[Dataset excerpts]

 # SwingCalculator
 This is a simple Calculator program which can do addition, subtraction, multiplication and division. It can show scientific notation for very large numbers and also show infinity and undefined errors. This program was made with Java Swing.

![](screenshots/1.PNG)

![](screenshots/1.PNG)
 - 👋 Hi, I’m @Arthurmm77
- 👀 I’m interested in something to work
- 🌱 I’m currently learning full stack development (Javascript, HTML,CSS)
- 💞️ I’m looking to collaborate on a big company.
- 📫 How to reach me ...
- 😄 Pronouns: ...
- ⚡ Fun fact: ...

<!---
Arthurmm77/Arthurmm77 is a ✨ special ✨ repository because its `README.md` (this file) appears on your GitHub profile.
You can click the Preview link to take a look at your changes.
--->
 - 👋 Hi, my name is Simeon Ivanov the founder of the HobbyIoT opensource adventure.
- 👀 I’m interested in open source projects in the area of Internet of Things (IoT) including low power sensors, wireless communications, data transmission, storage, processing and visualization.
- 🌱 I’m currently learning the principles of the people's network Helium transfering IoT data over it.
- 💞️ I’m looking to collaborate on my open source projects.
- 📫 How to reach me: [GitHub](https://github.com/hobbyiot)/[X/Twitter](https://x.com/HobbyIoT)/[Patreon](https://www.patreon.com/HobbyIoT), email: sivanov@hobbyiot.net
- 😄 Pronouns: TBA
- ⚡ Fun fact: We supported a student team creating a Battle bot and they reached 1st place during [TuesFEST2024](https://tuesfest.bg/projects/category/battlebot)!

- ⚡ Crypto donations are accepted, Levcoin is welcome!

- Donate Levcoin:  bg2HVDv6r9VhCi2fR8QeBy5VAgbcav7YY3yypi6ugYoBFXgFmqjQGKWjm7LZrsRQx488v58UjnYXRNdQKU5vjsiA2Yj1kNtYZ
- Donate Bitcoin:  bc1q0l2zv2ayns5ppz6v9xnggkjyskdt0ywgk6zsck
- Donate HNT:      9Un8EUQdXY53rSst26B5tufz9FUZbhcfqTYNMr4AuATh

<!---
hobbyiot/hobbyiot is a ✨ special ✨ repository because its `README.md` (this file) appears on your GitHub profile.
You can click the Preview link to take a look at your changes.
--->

**Work to complete**
Print each record word for word.

**Written reply**
 # SwingCalculator
 This is a simple Calculator program which can do addition, subtraction, multiplication and division. It can show scientific notation for very large numbers and also show infinity and undefined errors. This program was made with Java Swing.

![](screenshots/1.PNG)

![](screenshots/1.PNG)
 - 👋 Hi, I’m @Arthurmm77
- 👀 I’m interested in something to work
- 🌱 I’m currently learning full stack development (Javascript, HTML,CSS)
- 💞️ I’m looking to collaborate on a big company.
- 📫 How to reach me ...
- 😄 Pronouns: ...
- ⚡ Fun fact: ...

<!---
Arthurmm77/Arthurmm77 is a ✨ special ✨ repository because its `README.md` (this file) appears on your GitHub profile.
You can click the Preview link to take a look at your changes.
--->
 - 👋 Hi, my name is Simeon Ivanov the founder of the HobbyIoT opensource adventure.
- 👀 I’m interested in open source projects in the area of Internet of Things (IoT) including low power sensors, wireless communications, data transmission, storage, processing and visualization.
- 🌱 I’m currently learning the principles of the people's network Helium transfering IoT data over it.
- 💞️ I’m looking to collaborate on my open source projects.
- 📫 How to reach me: [GitHub](https://github.com/hobbyiot)/[X/Twitter](https://x.com/HobbyIoT)/[Patreon](https://www.patreon.com/HobbyIoT), email: sivanov@hobbyiot.net
- 😄 Pronouns: TBA
- ⚡ Fun fact: We supported a student team creating a Battle bot and they reached 1st place during [TuesFEST2024](https://tuesfest.bg/projects/category/battlebot)!

- ⚡ Crypto donations are accepted, Levcoin is welcome!

- Donate Levcoin:  bg2HVDv6r9VhCi2fR8QeBy5VAgbcav7YY3yypi6ugYoBFXgFmqjQGKWjm7LZrsRQx488v58UjnYXRNdQKU5vjsiA2Yj1kNtYZ
- Donate Bitcoin:  bc1q0l2zv2ayns5ppz6v9xnggkjyskdt0ywgk6zsck
- Donate HNT:      9Un8EUQdXY53rSst26B5tufz9FUZbhcfqTYNMr4AuATh

<!---
hobbyiot/hobbyiot is a ✨ special ✨ repository because its `README.md` (this file) appears on your GitHub profile.
You can click the Preview link to take a look at your changes.
--->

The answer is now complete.